In the wee hours, when millions of other people are injecting themselves with the media-heroin of football, have you ever wondered what the World Cup is actually for? Well – it’s to fill the Sommerloch. This is when all events disappear – for example, just to take the piss, Angela Merkel is currently visiting Who Cares Land, or “Kazakhstan”.
The reason for the Sommerloch is that everyone is too busy having fun outside to worry about the news. Half-naked ladies are sitting by lakes, watching handsome men emerge out of the water with their swimming trunks clinging to their penises. Young people are taking drugs, going to music festivals, listening to “psi-trance” and idling around deciding who to have sex with next. And children are having the best time of their lives, up later than ever, playing in the park, until their tanned mums finally call them in for their tea.

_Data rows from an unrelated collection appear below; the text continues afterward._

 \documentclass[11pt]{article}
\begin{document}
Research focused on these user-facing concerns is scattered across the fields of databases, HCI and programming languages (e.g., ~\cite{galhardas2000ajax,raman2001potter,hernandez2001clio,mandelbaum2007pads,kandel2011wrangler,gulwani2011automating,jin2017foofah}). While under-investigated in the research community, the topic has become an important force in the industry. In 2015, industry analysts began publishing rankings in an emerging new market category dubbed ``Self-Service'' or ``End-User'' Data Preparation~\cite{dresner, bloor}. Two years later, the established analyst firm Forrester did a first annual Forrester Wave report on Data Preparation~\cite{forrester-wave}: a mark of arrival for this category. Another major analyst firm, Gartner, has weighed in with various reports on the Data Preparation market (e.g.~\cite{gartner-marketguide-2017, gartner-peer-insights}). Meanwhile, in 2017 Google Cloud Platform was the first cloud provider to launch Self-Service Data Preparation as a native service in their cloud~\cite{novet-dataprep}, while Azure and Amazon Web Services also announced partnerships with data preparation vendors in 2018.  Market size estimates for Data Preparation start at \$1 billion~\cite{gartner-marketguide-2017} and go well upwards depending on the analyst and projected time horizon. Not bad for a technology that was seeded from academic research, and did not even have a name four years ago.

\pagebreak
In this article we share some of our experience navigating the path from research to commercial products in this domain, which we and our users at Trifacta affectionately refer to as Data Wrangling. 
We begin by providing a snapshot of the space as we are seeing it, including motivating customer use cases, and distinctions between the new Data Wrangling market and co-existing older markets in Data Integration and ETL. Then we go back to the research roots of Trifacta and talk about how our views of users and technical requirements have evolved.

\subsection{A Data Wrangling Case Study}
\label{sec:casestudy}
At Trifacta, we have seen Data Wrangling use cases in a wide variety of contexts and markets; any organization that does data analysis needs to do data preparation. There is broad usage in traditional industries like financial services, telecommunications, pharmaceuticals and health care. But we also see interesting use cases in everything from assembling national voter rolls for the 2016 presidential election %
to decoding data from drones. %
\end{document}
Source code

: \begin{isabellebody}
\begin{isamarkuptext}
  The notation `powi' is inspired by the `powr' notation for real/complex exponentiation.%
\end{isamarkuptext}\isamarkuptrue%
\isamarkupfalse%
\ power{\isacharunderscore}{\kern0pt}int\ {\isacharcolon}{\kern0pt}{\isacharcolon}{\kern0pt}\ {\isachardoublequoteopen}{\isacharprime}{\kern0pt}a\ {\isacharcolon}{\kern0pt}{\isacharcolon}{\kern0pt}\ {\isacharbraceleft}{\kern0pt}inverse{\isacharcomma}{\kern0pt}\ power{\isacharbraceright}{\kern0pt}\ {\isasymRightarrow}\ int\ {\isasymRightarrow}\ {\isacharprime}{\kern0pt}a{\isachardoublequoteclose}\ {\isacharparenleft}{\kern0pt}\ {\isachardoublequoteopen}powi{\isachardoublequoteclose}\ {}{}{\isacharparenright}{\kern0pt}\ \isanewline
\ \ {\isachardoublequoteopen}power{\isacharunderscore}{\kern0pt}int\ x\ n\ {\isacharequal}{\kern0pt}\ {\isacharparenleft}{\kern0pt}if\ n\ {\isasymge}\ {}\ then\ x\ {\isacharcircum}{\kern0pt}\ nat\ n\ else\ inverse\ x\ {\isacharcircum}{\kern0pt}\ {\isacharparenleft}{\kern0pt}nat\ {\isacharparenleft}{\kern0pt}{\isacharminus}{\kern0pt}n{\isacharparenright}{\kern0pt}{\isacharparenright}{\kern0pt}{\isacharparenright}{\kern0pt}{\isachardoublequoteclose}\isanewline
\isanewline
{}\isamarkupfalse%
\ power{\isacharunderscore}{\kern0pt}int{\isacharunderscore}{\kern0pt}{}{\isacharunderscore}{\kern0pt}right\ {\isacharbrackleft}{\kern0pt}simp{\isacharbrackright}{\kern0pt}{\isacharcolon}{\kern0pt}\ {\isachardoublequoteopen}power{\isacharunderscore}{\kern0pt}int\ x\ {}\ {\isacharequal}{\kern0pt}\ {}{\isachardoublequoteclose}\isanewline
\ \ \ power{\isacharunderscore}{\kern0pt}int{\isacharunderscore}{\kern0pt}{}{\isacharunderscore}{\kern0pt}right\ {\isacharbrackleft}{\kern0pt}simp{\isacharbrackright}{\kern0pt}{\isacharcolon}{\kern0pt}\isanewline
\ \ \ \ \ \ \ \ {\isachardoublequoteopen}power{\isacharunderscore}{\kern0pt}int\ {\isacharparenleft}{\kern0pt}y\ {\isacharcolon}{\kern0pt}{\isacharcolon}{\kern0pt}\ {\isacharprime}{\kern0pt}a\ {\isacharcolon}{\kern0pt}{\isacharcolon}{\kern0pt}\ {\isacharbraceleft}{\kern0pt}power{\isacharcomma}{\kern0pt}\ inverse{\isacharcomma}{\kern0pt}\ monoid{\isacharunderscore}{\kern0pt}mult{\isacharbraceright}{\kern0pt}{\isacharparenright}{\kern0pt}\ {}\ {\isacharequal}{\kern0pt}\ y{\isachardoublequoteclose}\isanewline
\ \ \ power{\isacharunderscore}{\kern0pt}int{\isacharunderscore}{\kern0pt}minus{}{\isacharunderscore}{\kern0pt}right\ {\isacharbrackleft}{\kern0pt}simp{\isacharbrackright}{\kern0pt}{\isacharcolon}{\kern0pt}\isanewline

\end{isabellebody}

What about the reporters? They are slowly baking in their offices, their brains frying with the effort of working out a way to fill the column-inches and air-minutes. “If only there was something to annoy people with,” we all think. “Even just a bit. Some kind of flu, or a celebrity death. It’s so sunny outside. I wish I was there, like a normal person.”
But then look! The sun just keeps on shining! It’s shining so much that things are dying: grass, fish, people, nuclear power stations, and trains are even cooking their passengers. So many stories! Good old sun! Not only the single source of life on Earth, but now the source of all the news.
And as for you normal people, with all your “definitely a lake day” Facebook updates, I bet you’re laughing on the other side of your sun-burnt faces now! We’re coming to interview you about how hot you are. And after that, we’re probably going to get some experts to bother you with advice about your fluids. Ha! If only there was a German word for laughing at other people’s misfortunes.